NEW YORK (AP) — Jurors at Ghislaine Maxwell’s trial got a psychologist’s overview Thursday of how sexual predators gradually lure and ensnare child victims, a view that defense lawyers tried to keep out of the British socialite’s sex trafficking trial.
“Child sexual abuse is a process,” Lisa Rocchio testified, providing expert perspective but no particulars about the accusers in the case against Maxwell. She is charged with helping to recruit underage teenage girls into sexual abuse by the late financier Jeffrey Epstein.
Maxwell, 59, denies the allegations, and her lawyers say prosecutors are going after her because they can’t try Epstein. He killed himself in 2019 while jailed on sex trafficking charges.
Maxwell was Epstein’s onetime girlfriend and, later, employee. Prosecutors said she took the girls on shopping trips and movie outings, talked to them about their lives and encouraged them to accept financial help from him.

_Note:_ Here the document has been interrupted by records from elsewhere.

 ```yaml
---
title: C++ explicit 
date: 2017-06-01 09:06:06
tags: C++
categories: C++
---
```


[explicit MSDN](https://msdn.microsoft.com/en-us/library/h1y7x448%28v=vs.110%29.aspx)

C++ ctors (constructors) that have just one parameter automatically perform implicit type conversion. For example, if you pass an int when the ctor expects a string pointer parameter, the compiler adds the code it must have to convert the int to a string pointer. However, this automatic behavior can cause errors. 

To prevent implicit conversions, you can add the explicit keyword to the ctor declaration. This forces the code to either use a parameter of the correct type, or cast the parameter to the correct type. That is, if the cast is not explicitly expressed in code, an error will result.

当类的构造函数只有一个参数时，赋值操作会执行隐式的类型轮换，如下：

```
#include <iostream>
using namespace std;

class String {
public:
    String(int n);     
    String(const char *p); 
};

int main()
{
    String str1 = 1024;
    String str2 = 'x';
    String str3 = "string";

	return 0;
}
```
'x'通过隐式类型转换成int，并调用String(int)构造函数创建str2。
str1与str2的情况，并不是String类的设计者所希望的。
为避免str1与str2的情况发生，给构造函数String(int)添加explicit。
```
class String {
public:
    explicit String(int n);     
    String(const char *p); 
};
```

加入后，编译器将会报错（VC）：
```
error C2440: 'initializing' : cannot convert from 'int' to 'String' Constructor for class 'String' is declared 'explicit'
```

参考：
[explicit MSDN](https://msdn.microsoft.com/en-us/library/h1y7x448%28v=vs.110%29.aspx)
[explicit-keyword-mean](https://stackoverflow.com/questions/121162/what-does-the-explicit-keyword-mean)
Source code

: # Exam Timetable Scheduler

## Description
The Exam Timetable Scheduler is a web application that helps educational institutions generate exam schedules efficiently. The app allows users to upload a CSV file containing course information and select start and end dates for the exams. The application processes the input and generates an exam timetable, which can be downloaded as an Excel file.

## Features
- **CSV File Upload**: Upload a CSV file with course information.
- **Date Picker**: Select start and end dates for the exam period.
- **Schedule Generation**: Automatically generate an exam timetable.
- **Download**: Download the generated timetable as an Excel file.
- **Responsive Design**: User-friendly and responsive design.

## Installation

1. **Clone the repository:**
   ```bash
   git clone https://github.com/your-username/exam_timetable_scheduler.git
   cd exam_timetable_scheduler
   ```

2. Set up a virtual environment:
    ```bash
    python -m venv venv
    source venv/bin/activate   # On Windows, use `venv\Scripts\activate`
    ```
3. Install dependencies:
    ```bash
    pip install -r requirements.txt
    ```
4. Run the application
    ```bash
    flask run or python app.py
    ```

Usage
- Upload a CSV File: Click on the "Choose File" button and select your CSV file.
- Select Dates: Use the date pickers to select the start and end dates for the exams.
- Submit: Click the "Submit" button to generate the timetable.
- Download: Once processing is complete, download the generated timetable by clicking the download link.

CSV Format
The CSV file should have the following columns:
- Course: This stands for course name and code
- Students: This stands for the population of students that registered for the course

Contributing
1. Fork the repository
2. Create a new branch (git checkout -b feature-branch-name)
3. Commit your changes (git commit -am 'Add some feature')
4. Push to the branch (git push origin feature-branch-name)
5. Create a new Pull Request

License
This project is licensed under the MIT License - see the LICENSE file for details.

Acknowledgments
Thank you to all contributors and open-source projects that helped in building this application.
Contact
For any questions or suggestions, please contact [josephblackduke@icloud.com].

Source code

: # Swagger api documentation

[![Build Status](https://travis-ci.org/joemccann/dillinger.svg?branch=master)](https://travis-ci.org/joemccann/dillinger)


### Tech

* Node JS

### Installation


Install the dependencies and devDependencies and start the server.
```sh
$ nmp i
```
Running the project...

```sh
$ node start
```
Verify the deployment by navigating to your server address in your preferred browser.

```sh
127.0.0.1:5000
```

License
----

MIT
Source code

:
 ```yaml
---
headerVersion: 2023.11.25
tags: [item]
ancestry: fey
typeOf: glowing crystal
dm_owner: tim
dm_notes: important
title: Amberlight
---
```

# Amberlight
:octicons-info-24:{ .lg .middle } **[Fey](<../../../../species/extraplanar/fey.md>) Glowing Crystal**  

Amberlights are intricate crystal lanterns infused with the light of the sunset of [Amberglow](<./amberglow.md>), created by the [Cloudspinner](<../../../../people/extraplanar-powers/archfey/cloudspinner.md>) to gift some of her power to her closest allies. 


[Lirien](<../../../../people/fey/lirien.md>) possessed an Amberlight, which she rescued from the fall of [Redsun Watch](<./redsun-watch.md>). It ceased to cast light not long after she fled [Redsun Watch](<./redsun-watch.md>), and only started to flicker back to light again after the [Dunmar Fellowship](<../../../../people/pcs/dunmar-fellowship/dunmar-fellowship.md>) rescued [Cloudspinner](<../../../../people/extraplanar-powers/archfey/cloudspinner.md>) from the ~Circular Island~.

The government also says she also helped to create a sexualized atmosphere by talking with the girls about sex and encouraging them to give Epstein massages, and one accuser testified this week that she had sexual interactions with Epstein at age 14 with Maxwell in the room and sometimes participating. Maxwell’s lawyers pointed to FBI documents that said the now-adult woman, who testified under a pseudonym, gave the government a different account in 2019; she questioned the documents’ accuracy.

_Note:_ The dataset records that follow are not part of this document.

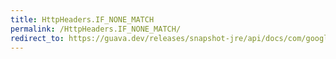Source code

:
 ```yaml
---
title: HttpHeaders.IF_NONE_MATCH
permalink: /HttpHeaders.IF_NONE_MATCH/
redirect_to: https://guava.dev/releases/snapshot-jre/api/docs/com/google/common/net/HttpHeaders.html#IF_NONE_MATCH
---
```

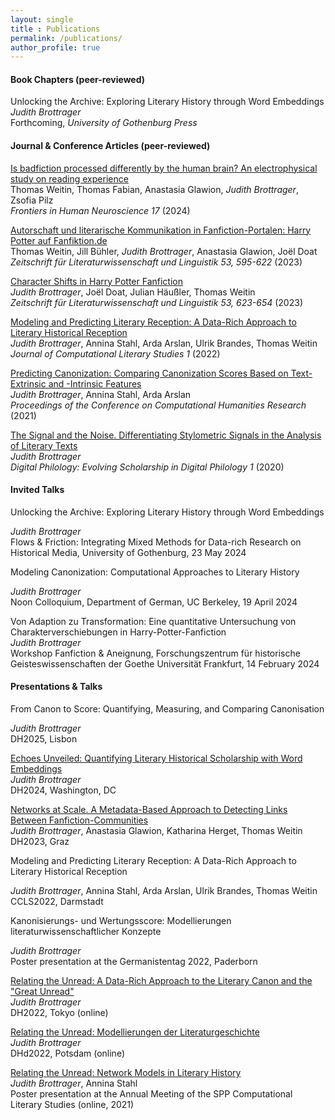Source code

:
 ```yaml
---
layout: single
title : Publications
permalink: /publications/
author_profile: true
---
```


#### Book Chapters (peer-reviewed)

Unlocking the Archive: Exploring Literary History through Word Embeddings  
*Judith Brottrager*  
Forthcoming, *University of Gothenburg Press*


#### Journal & Conference Articles (peer-reviewed)

[Is badfiction processed differently by the human brain? An electrophysical study on reading experience](https://doi.org/10.3389/fnhum.2023.1333965)  
Thomas Weitin, Thomas Fabian, Anastasia Glawion, *Judith Brottrager*, Zsofia Pilz  
*Frontiers in Human Neuroscience 17* (2024)  

[Autorschaft und literarische Kommunikation in Fanfiction-Portalen: Harry Potter auf Fanfiktion.de](https://doi.org/10.1007/s41244-023-00306-1)  
Thomas Weitin, Jill Bühler, *Judith Brottrager*, Anastasia Glawion, Joël Doat  
*Zeitschrift für Literaturwissenschaft und Linguistik 53, 595-622* (2023)  

[Character Shifts in Harry Potter Fanfiction](https://doi.org/10.1007/s41244-023-00310-5)  
*Judith Brottrager*, Joël Doat, Julian Häußler, Thomas Weitin  
*Zeitschrift für Literaturwissenschaft und Linguistik 53, 623-654* (2023)  

[Modeling and Predicting Literary Reception: A Data-Rich Approach to Literary Historical Reception](https://doi.org/10.48694/jcls.95)  
*Judith Brottrager*, Annina Stahl, Arda Arslan, Ulrik Brandes, Thomas Weitin  
*Journal of Computational Literary Studies 1* (2022)  

[Predicting Canonization: Comparing Canonization Scores Based on Text-Extrinsic and -Intrinsic Features](https://www.ceur-ws.org/Vol-2989/short_paper21.pdf)  
*Judith Brottrager*, Annina Stahl, Arda Arslan  
*Proceedings of the Conference on Computational Humanities Research* (2021)  

[The Signal and the Noise. Differentiating Stylometric Signals in the Analysis of Literary Texts](https://tuprints.ulb.tu-darmstadt.de/13485/)  
*Judith Brottrager*  
*Digital Philology: Evolving Scholarship in Digital Philology 1* (2020) 

  
#### Invited Talks  

Unlocking the Archive: Exploring Literary History through Word Embeddings

*Judith Brottrager*  
Flows & Friction: Integrating Mixed Methods for Data-rich Research on Historical Media, University of Gothenburg, 23 May 2024  

Modeling Canonization: Computational Approaches to Literary History

*Judith Brottrager*  
Noon Colloquium, Department of German, UC Berkeley, 19 April 2024  

Von Adaption zu Transformation: Eine quantitative Untersuchung von Charakterverschiebungen in Harry-Potter-Fanfiction  
*Judith Brottrager*  
Workshop Fanfiction & Aneignung, Forschungszentrum für historische Geisteswissenschaften der Goethe Universität Frankfurt, 14 February 2024  

#### Presentations & Talks  

From Canon to Score: Quantifying, Measuring, and Comparing Canonisation
  
*Judith Brottrager*  
DH2025, Lisbon

[Echoes Unveiled: Quantifying Literary Historical Scholarship with Word Embeddings](https://zenodo.org/records/13834936)  
*Judith Brottrager*  
DH2024, Washington, DC  

[Networks at Scale. A Metadata-Based Approach to Detecting Links Between Fanfiction-Communities](https://zenodo.org/records/7961822)  
*Judith Brottrager*, Anastasia Glawion, Katharina Herget, Thomas Weitin  
DH2023, Graz  

Modeling and Predicting Literary Reception: A Data-Rich Approach to Literary Historical Reception  

*Judith Brottrager*, Annina Stahl, Arda Arslan, Ulrik Brandes, Thomas Weitin  
CCLS2022, Darmstadt  

Kanonisierungs- und Wertungsscore: Modellierungen literaturwissenschaftlicher Konzepte 
 
*Judith Brottrager*  
Poster presentation at the Germanistentag 2022, Paderborn  

[Relating the Unread: A Data-Rich Approach to the Literary Canon and the "Great Unread"](https://dh2022.dhii.asia/dh2022bookofabsts.pdf)  
*Judith Brottrager*  
DH2022, Tokyo (online)  

[Relating the Unread: Modellierungen der Literaturgeschichte](https://zenodo.org/record/6304590)  
*Judith Brottrager*  
DHd2022, Potsdam (online)  

[Relating the Unread: Network Models in Literary History](https://zenodo.org/record/4737134)  
*Judith Brottrager*, Annina Stahl  
Poster presentation at the Annual Meeting of the SPP Computational Literary Studies (online, 2021)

Rocchio she had evaluated hundreds of child sexual abuse victims, though she has never interviewed any of Maxwell’s accusers.
The psychologist told the jury that abusers often groom their victims in a progression that includes giving presents, building a sense of trust and gradually introducing more sexualized talk and touching. Victims often don’t come forward right away, she said.
Before the trial, Maxwell’s lawyers tried unsuccessfully to block Rocchio’s testimony, saying it didn’t have enough scientific grounding.
After she took the stand, defense lawyer Jeffrey Pagliuca suggested that some things she described as grooming — such as giving gifts, taking children to special places or paying them attention — could also be innocuous.
He recalled, for example, his grandfather taking him to the Bronx Zoo as a child.
“I’m assuming he wasn’t taking you there for sexual abuse,” Rocchio retorted.
Simply being nice to someone isn’t grooming, she said, “in the context of a healthy and normal relationship.”